## [Record set]
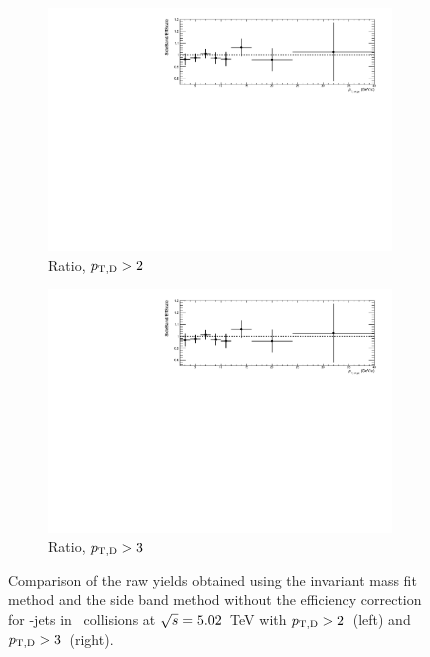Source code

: \begin{figure}[bth]
\begin{subfigure}[c]{0.45\textwidth}
\includegraphics[width=\textwidth]{pPbplots/methodsComparison/DjetSpectraRatio_FASTwoSDD_noEff_ptD2}
\caption{Ratio, $p_{\mathrm{T,D}}>2$~\GeVc}
\end{subfigure}
\begin{subfigure}[d]{0.45\textwidth}
\includegraphics[width=\textwidth]{pPbplots/methodsComparison/DjetSpectraRatio_FASTwoSDD_noEff_ptD3}
\caption{Ratio, $p_{\mathrm{T,D}}>3$~\GeVc}
\end{subfigure}
\caption{Comparison of the raw yields obtained using the invariant mass fit method and the side band method without the efficiency correction for \Dstar-jets in \pPb\ collisions at $\sqrt{s}=5.02$~TeV with $p_{\mathrm{T,D}}>2$~\GeVc (left) and $p_{\mathrm{T,D}}>3$~\GeVc (right).}
\label{fig:pPbCompInvMassFitSB_beforeEff}
\end{figure}


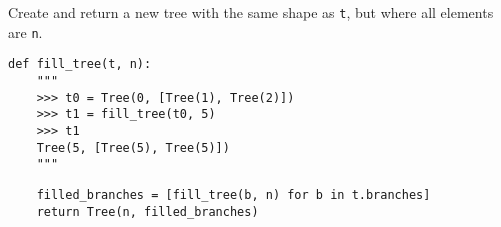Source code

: \question Create and return a new tree with the same shape as \texttt{t}, 
but where all elements are \texttt{n}.
\begin{lstlisting}
def fill_tree(t, n):
    """
    >>> t0 = Tree(0, [Tree(1), Tree(2)])
    >>> t1 = fill_tree(t0, 5)
    >>> t1
    Tree(5, [Tree(5), Tree(5)])
    """  
\end{lstlisting}
\begin{solution}[1in]
\begin{lstlisting}
    filled_branches = [fill_tree(b, n) for b in t.branches]
    return Tree(n, filled_branches)
\end{lstlisting}
\end{solution}
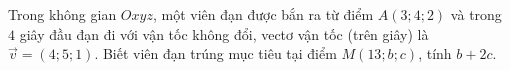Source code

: \begin{ex}%
	Trong không gian $O x y z$, một viên đạn được bắn ra từ điểm $A(3 ; 4 ; 2)$ và trong $4$ giây đầu đạn đi với vận tốc không đổi, vectơ vận tốc (trên giây) là $\overrightarrow{v}=(4 ; 5 ; 1)$. Biết viên đạn trúng mục tiêu tại điểm $M(13 ; b ; c)$, tính $b+2 c$.\\
\end{ex}


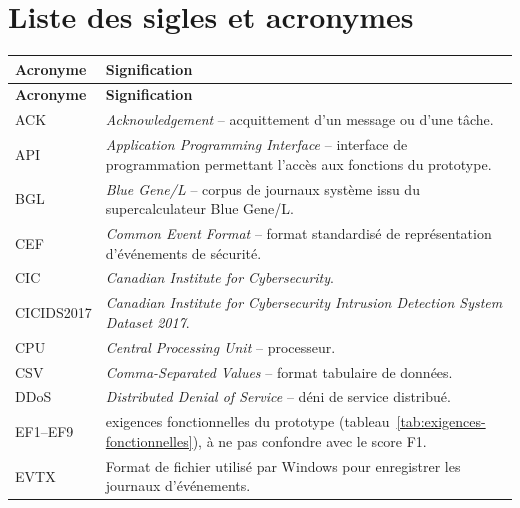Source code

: \chapter*{Liste des sigles et acronymes}

\begin{longtable}{p{3.2cm}p{11.2cm}}

\textbf{Acronyme} & \textbf{Signification} \\
\toprule
\endfirsthead

\textbf{Acronyme} & \textbf{Signification} \\
\toprule
\endhead

ACK &
\textit{Acknowledgement} -- acquittement d'un message ou d'une tâche. \\

API &
\textit{Application Programming Interface} -- interface de programmation
permettant l'accès aux fonctions du prototype. \\

BGL &
\textit{Blue Gene/L} -- corpus de journaux système issu du supercalculateur
Blue Gene/L. \\

CEF &
\textit{Common Event Format} -- format standardisé de représentation
d'événements de sécurité. \\

CIC &
\textit{Canadian Institute for Cybersecurity}. \\

CICIDS2017 &
\textit{Canadian Institute for Cybersecurity Intrusion Detection System
Dataset 2017}. \\

CPU &
\textit{Central Processing Unit} -- processeur. \\

CSV &
\textit{Comma-Separated Values} -- format tabulaire de données. \\

DDoS &
\textit{Distributed Denial of Service} -- déni de service distribué. \\

EF1--EF9 &
exigences fonctionnelles du prototype (tableau~\ref{tab:exigences-fonctionnelles}), à ne pas confondre avec le score F1. \\

EVTX &
Format de fichier utilisé par Windows pour enregistrer les journaux
d'événements. \\


\end{longtable}
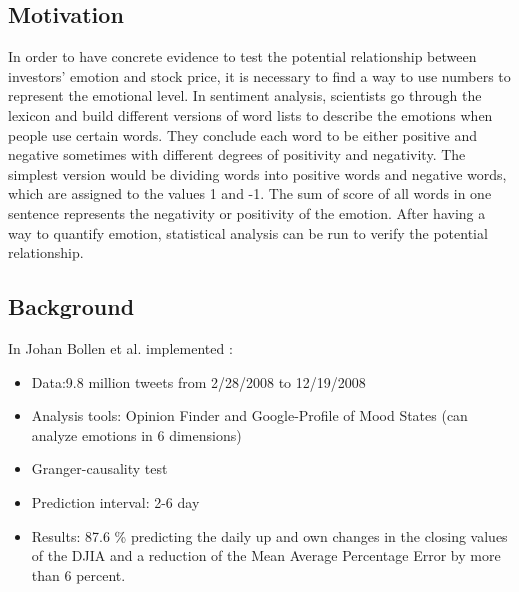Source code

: \documentclass[a0,landscape]{a0poster}\usepackage[]{graphicx}\usepackage[]{color}
\begin{document}
\begin{multicols}{4}
\subsection*{Motivation}

In order to have concrete evidence to test the potential relationship between investors' emotion and stock price, it is necessary to find a way to use numbers to represent the emotional level. In sentiment analysis, scientists go through the lexicon and build different versions of word lists to describe the emotions when people use certain words. They conclude each word to be either positive and negative sometimes with different degrees of positivity and negativity. The simplest version would be dividing words into positive words and negative words, which are assigned to the values 1 and -1. The sum of score of all words in one sentence represents the negativity or positivity of the emotion. After having a way to quantify emotion, statistical analysis can be run to verify the potential relationship. 

\subsection*{Background}

In \cite{bollen2011twitter} Johan Bollen et al. implemented :
\begin{itemize}
\item Data:9.8 million tweets from 2/28/2008 to 12/19/2008
\item Analysis tools: Opinion Finder and Google-Profile of Mood States (can analyze emotions in 6 dimensions) 
\item Granger-causality test
\item Prediction interval: 2-6 day
\item Results: 87.6 \% predicting the daily up and own changes in the closing values of the DJIA and a reduction of the Mean Average Percentage Error by more than 6 percent.
\end{itemize}




\end{multicols}
\end{document}
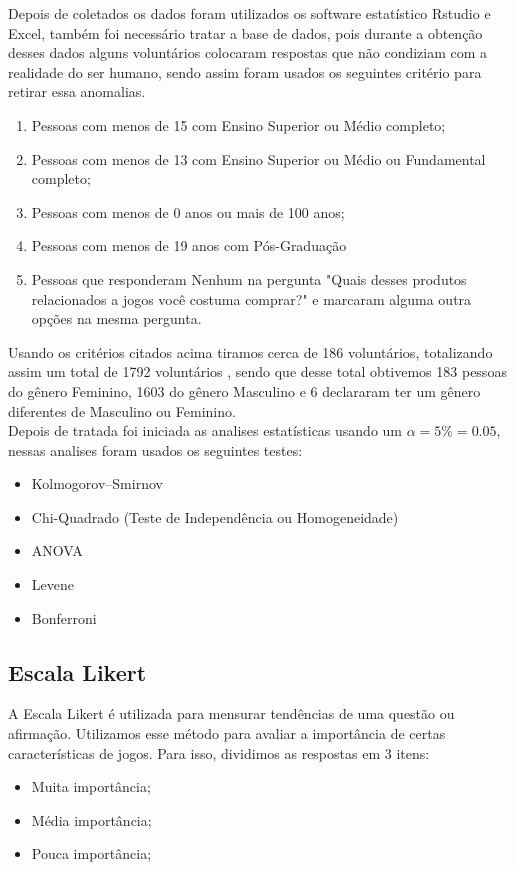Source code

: \documentclass[11pt,a4paper]{article}
\begin{document}
Depois de coletados os dados foram utilizados os software estatístico Rstudio e Excel, também foi necessário tratar a base de dados, pois durante a obtenção desses dados alguns voluntários colocaram respostas que não condiziam com a realidade do ser humano, sendo assim foram usados os seguintes critério para retirar essa anomalias.
 \begin{enumerate}[label=(\roman*)]
\item Pessoas com menos de 15 com Ensino Superior ou Médio completo; 
\item Pessoas com menos de 13 com  Ensino Superior ou Médio  ou Fundamental completo;
\item Pessoas com menos de 0 anos ou mais de 100 anos;
\item Pessoas com menos de 19 anos com Pós-Graduação
\item Pessoas que responderam Nenhum na pergunta "Quais desses produtos relacionados a jogos você costuma comprar?"  e marcaram alguma outra opções na mesma pergunta.
\end{enumerate}
Usando os critérios citados acima tiramos cerca de 186 voluntários, totalizando assim um total de 1792 voluntários , sendo que desse total obtivemos 183 pessoas do gênero Feminino, 1603 do gênero Masculino e 6 declararam ter um gênero diferentes de Masculino  ou Feminino. 
\\

Depois de tratada foi iniciada as analises estatísticas usando um $\alpha=5\%=0.05$, nessas analises foram usados os seguintes testes:
\begin{itemize}[noitemsep,nolistsep]
\item Kolmogorov–Smirnov
\item Chi-Quadrado (Teste de Independência ou Homogeneidade)
\item ANOVA
\item Levene
\item Bonferroni
\end{itemize}

\subsection{Escala Likert}

A Escala Likert é utilizada para mensurar tendências de uma questão ou afirmação. Utilizamos esse método para avaliar a importância de certas características de jogos. Para isso, dividimos as respostas em 3 itens:

\begin{itemize}[noitemsep,nolistsep]
\item Muita importância; 
\item Média importância;
\item Pouca importância;
\end{itemize}
 
\end{document}
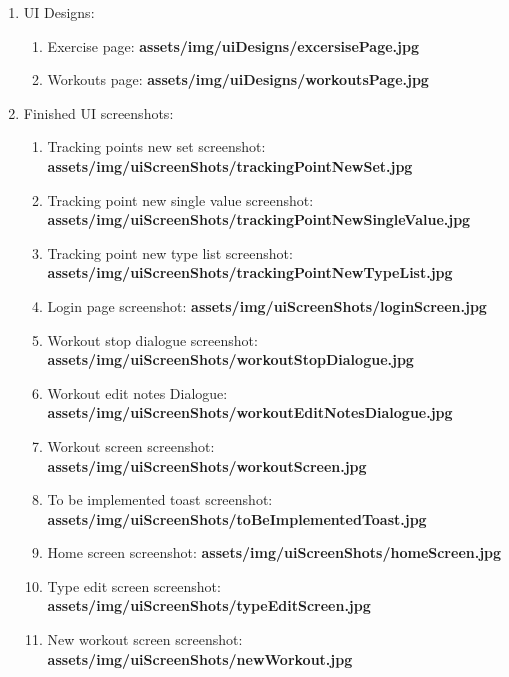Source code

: \documentclass{article}
\begin{document}
\begin{multicols}{2}
\begin{enumerate}
\begin{enumerate}
    \end{enumerate}
  \item UI Designs:
    \begin{enumerate}
      \item Exercise page: \textbf{assets/img/uiDesigns/excersisePage.jpg}\\
      \item Workouts page: \textbf{assets/img/uiDesigns/workoutsPage.jpg}\\ 
    \end{enumerate}
  \item Finished UI screenshots:
    \begin{enumerate} 
      \item Tracking points new set screenshot: \textbf{assets/img/uiScreenShots/trackingPointNewSet.jpg}\\
      \item Tracking point new single value screenshot: \textbf{assets/img/uiScreenShots/trackingPointNewSingleValue.jpg}\\
      \item Tracking point new type list screenshot: \textbf{assets/img/uiScreenShots/trackingPointNewTypeList.jpg}\\
      \item Login page screenshot: \textbf{assets/img/uiScreenShots/loginScreen.jpg}\\ 
      \item Workout stop dialogue screenshot: \textbf{assets/img/uiScreenShots/workoutStopDialogue.jpg}\\
      \item Workout edit notes Dialogue: \textbf{assets/img/uiScreenShots/workoutEditNotesDialogue.jpg}\\ 
      \item Workout screen screenshot: \textbf{assets/img/uiScreenShots/workoutScreen.jpg}\\
      \item To be implemented toast screenshot: \textbf{assets/img/uiScreenShots/toBeImplementedToast.jpg}\\
      \item Home screen screenshot: \textbf{assets/img/uiScreenShots/homeScreen.jpg}\\ 
      \item Type edit screen screenshot: \textbf{assets/img/uiScreenShots/typeEditScreen.jpg}\\
      \item New workout screen screenshot: \textbf{assets/img/uiScreenShots/newWorkout.jpg}\\

\end{enumerate}
\end{enumerate}
\end{multicols}
\end{document}
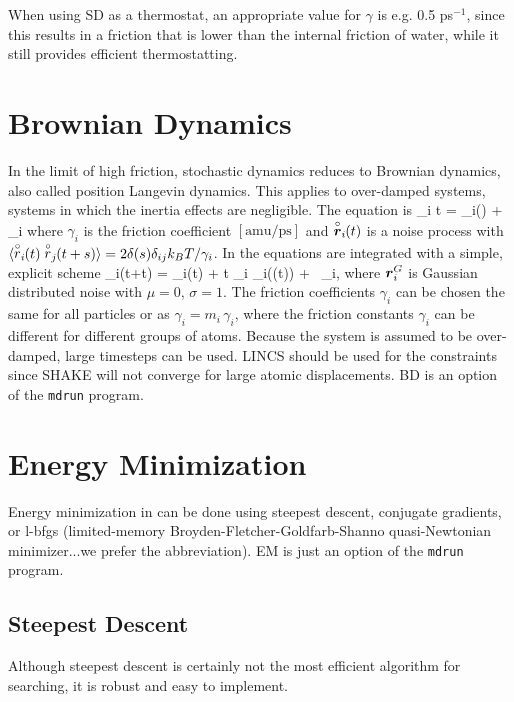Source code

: When using SD as a thermostat, an appropriate value for $\gamma$ is e.g. 0.5 ps$^{-1}$,
since this results in a friction that is lower than the internal friction
of water, while it still provides efficient thermostatting.


\section{Brownian Dynamics}
\label{sec:BD}
In the limit of high friction, stochastic dynamics reduces to 
Brownian dynamics, also called position Langevin dynamics.
This applies to over-damped systems, 
{\ie} systems in which the inertia effects are negligible.
The equation is
\beq
{\de {}_i \over \de t} =  _i() + \vrond_i
\eeq 
where $\gamma_i$ is the friction coefficient $[\mbox{amu/ps}]$ and
$\vrond_i\!\!(t)$  is a noise process with 
$\langle \rond_i\!\!(t) \rond_j\!\!(t+s) \rangle = 
    2 \delta(s) \delta_{ij} k_B T / \gamma_i$.
In {\gromacs} the equations are integrated with a simple, explicit scheme
\beq
{}_i(t+\Delta t) = _i(t) +
        {\Delta t \over \gamma_i} _i((t)) 
        + \, \ruis_i,
\eeq
where $\ruis_i$ is Gaussian distributed noise with $\mu = 0$, $\sigma = 1$.
The friction coefficients $\gamma_i$ can be chosen the same for all
particles or as $\gamma_i = m_i\,\gamma_i$, where the friction constants
$\gamma_i$ can be different for different groups of atoms. 
Because the system is assumed to be over-damped, large timesteps
can be used. LINCS should be used for the constraints since SHAKE
will not converge for large atomic displacements.
BD is an option of the {\tt mdrun} program.

\section{Energy Minimization}
\label{sec:EM}%
Energy minimization in {\gromacs} can be done using steepest descent,
conjugate gradients, or l-bfgs (limited-memory
Broyden-Fletcher-Goldfarb-Shanno quasi-Newtonian minimizer...we
prefer the abbreviation). EM is just an option of the {\tt mdrun}
program.

\subsection{Steepest Descent}
Although steepest descent is certainly not the most efficient
algorithm for searching, it is robust and easy to implement.

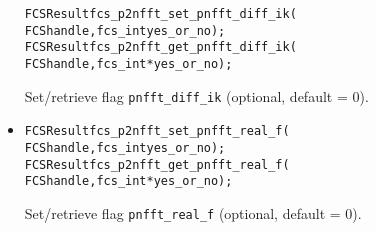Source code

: \begin{itemize}
\begin{alltt}
FCSResult fcs_p2nfft_set_pnfft_diff_ik(
    FCS handle, fcs_int yes_or_no);
FCSResult fcs_p2nfft_get_pnfft_diff_ik(
    FCS handle, fcs_int* yes_or_no);
\end{alltt}
    Set/retrieve flag \verb!pnfft_diff_ik! (optional, default = 0).
  \item
\begin{alltt}
FCSResult fcs_p2nfft_set_pnfft_real_f(
    FCS handle, fcs_int yes_or_no);
FCSResult fcs_p2nfft_get_pnfft_real_f(
    FCS handle, fcs_int* yes_or_no);
\end{alltt}
    Set/retrieve flag \verb!pnfft_real_f! (optional, default = 0).
\end{itemize}

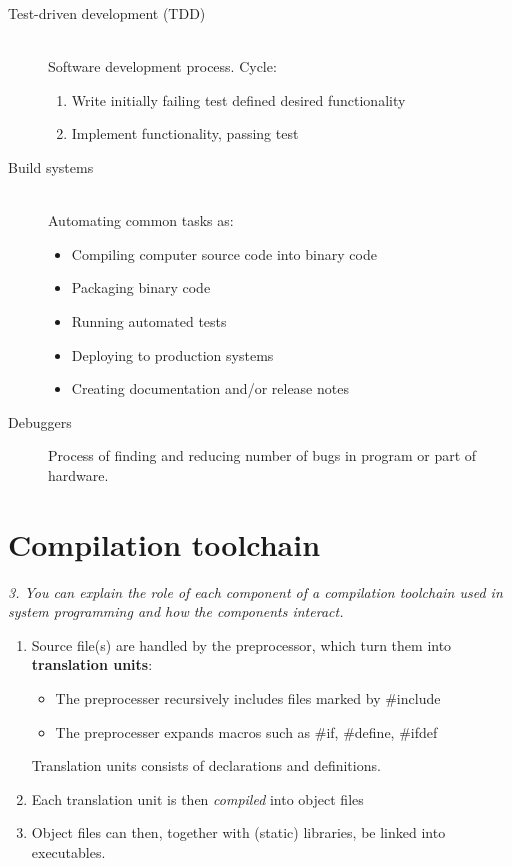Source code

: \documentclass{article}
\begin{document}
\begin{description}
\item[Test-driven development (TDD)] \ \\
Software development process. Cycle:
\begin{enumerate}
\item Write initially failing test defined desired functionality
\item Implement functionality, passing test
\end{enumerate}

\item[Build systems] \ \\
Automating common tasks as:
\begin{itemize}
\item Compiling computer source code into binary code
\item Packaging binary code
\item Running automated tests
\item Deploying to production systems
\item Creating documentation and/or release notes
\end{itemize}

\item[Debuggers] Process of finding and reducing number of bugs in program or part of hardware.
\end{description}


\section{Compilation toolchain}
\emph{3. You can explain the role of each component of a compilation toolchain used in system programming and how the components interact.}

\begin{enumerate}
	\item Source file(s) are handled by the preprocessor, which turn them into \textbf{translation units}:
	\begin{itemize}
		\item The preprocesser recursively includes files marked by \#include
		\item The preprocesser expands macros such as \#if, \#define, \#ifdef
	\end{itemize}
	Translation units consists of declarations and definitions.
	\item Each translation unit is then \emph{compiled} into object files
	\item Object files can then, together with (static) libraries, be linked into executables.
\end{enumerate}
\end{document}
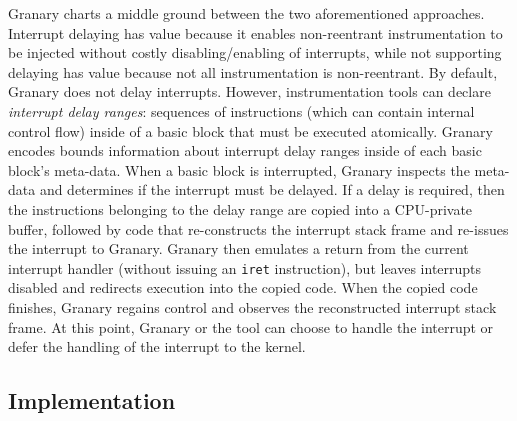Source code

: \documentclass[preprint]{sigplanconf}
\begin{document}
Granary charts a middle ground between the two aforementioned approaches. Interrupt delaying has value because it enables non-reentrant instrumentation to be injected without costly disabling/enabling of interrupts, while not supporting delaying has value because not all instrumentation is non-reentrant. By default, Granary does not delay interrupts. However, instrumentation tools can declare \emph{interrupt delay ranges}: sequences of instructions (which can contain internal control flow) inside of a basic block that must be executed atomically. Granary encodes bounds information about interrupt delay ranges inside of each basic block's meta-data. When a basic block is interrupted, Granary inspects the meta-data and determines if the interrupt must be delayed. If a delay is required, then the instructions belonging to the delay range are copied into a CPU-private buffer, followed by code that re-constructs the interrupt stack frame and re-issues the interrupt to Granary. Granary then emulates a return from the current interrupt handler (without issuing an \texttt{iret} instruction), but leaves interrupts disabled and redirects execution into the copied code. When the copied code finishes, Granary regains control and observes the reconstructed interrupt stack frame. At this point, Granary or the tool can choose to handle the interrupt or defer the handling of the interrupt to the kernel.


\subsection{Implementation}
\end{document}
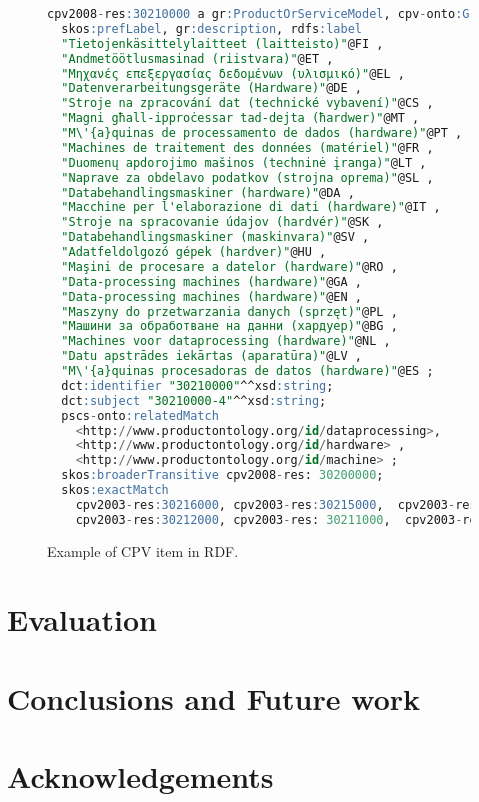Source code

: \documentclass[preprint,12pt]{elsarticle}
\begin{document}
\begin{figure}[!ht]
\begin{lstlisting}[language=SQL,basicstyle=\ttfamily\footnotesize]  
cpv2008-res:30210000 a gr:ProductOrServiceModel, cpv-onto:Group;
  skos:prefLabel, gr:description, rdfs:label 	
  "Tietojenkäsittelylaitteet (laitteisto)"@FI ,
  "Andmetöötlusmasinad (riistvara)"@ET , 
  "Μηχανές επεξεργασίας δεδομένων (υλισμικό)"@EL , 
  "Datenverarbeitungsgeräte (Hardware)"@DE , 
  "Stroje na zpracování dat (technické vybavení)"@CS ,
  "Magni għall-ipproċessar tad-dejta (ħardwer)"@MT , 
  "M\'{a}quinas de processamento de dados (hardware)"@PT , 
  "Machines de traitement des données (matériel)"@FR ,
  "Duomenų apdorojimo mašinos (techninė įranga)"@LT , 
  "Naprave za obdelavo podatkov (strojna oprema)"@SL , 
  "Databehandlingsmaskiner (hardware)"@DA ,
  "Macchine per l'elaborazione di dati (hardware)"@IT ,
  "Stroje na spracovanie údajov (hardvér)"@SK , 
  "Databehandlingsmaskiner (maskinvara)"@SV ,
  "Adatfeldolgozó gépek (hardver)"@HU ,
  "Maşini de procesare a datelor (hardware)"@RO , 
  "Data-processing machines (hardware)"@GA ,
  "Data-processing machines (hardware)"@EN ,
  "Maszyny do przetwarzania danych (sprzęt)"@PL , 
  "Машини за обработване на данни (хардуер)"@BG ,
  "Machines voor dataprocessing (hardware)"@NL , 
  "Datu apstrādes iekārtas (aparatūra)"@LV ,
  "M\'{a}quinas procesadoras de datos (hardware)"@ES ;
  dct:identifier "30210000"^^xsd:string;
  dct:subject "30210000-4"^^xsd:string;
  pscs-onto:relatedMatch   
    <http://www.productontology.org/id/dataprocessing>,
    <http://www.productontology.org/id/hardware> ,
    <http://www.productontology.org/id/machine> ;	
  skos:broaderTransitive cpv2008-res: 30200000;
  skos:exactMatch 
    cpv2003-res:30216000, cpv2003-res:30215000,  cpv2003-res:30213000,   
    cpv2003-res:30212000, cpv2003-res: 30211000,  cpv2003-res:30214000.
\end{lstlisting}
\caption{Example of CPV item in RDF.}
 \label{fig:example-cpv-code}
\end{figure}



\section{Evaluation}\label{sect:evaluation}
\section{Conclusions and Future work}\label{sect:conclusions}
\section{Acknowledgements}

\clearpage



\end{document}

## [Task details]
Please state how many lines in the listing contain the string "seguintes", and give nothing besides that number.

## [Response]
2